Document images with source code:
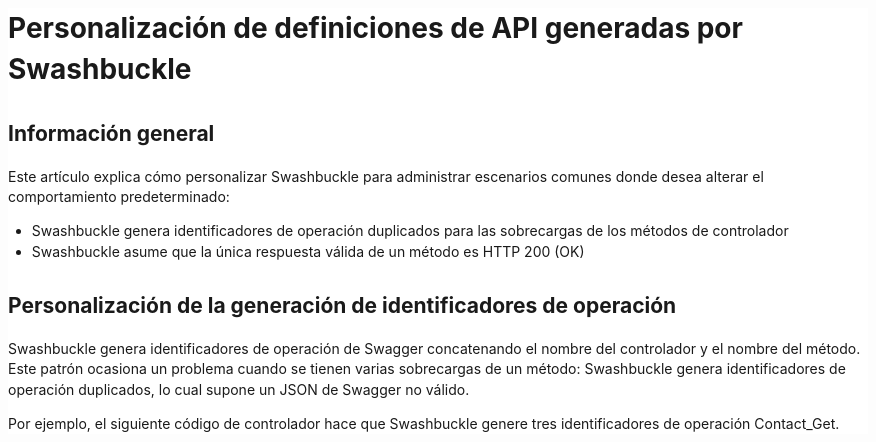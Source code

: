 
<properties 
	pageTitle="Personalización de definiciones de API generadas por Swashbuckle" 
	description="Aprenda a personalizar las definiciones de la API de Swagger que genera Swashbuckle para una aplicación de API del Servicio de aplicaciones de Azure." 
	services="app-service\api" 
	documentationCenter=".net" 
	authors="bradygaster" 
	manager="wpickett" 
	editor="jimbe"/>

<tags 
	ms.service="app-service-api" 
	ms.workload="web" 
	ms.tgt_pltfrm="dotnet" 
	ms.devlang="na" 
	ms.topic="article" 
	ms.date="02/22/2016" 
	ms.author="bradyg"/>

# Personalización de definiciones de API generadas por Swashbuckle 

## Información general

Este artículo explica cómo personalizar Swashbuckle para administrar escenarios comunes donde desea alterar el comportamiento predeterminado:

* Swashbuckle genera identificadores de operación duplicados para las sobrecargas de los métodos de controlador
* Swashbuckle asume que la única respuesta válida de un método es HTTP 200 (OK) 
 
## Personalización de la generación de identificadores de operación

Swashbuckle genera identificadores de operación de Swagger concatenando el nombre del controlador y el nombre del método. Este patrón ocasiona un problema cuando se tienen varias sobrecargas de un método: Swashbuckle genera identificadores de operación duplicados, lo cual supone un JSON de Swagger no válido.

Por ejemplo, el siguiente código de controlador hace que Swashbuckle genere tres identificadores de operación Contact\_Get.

...

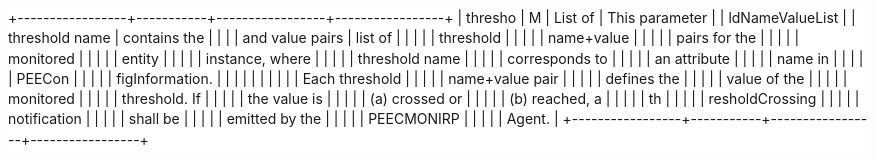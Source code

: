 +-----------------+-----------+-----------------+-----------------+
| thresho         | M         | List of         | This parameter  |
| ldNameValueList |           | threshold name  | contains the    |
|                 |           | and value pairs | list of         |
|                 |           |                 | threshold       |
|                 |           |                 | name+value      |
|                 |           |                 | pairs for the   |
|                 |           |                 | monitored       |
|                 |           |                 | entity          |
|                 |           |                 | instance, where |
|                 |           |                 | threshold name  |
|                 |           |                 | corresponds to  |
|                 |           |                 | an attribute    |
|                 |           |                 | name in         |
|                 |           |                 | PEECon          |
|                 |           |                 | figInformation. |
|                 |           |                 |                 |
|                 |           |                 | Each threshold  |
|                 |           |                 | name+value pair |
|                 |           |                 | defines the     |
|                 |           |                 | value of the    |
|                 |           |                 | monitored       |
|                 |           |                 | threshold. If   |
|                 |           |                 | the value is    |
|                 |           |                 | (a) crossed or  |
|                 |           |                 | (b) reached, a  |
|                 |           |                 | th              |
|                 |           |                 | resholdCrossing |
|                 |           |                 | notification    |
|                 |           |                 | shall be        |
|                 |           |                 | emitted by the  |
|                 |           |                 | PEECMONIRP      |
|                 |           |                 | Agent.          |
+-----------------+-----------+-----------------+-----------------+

Work instruction: Show all lines above that contain "pairs".

Expected output:
|                 |           | and value pairs | list of         |
|                 |           |                 | pairs for the   |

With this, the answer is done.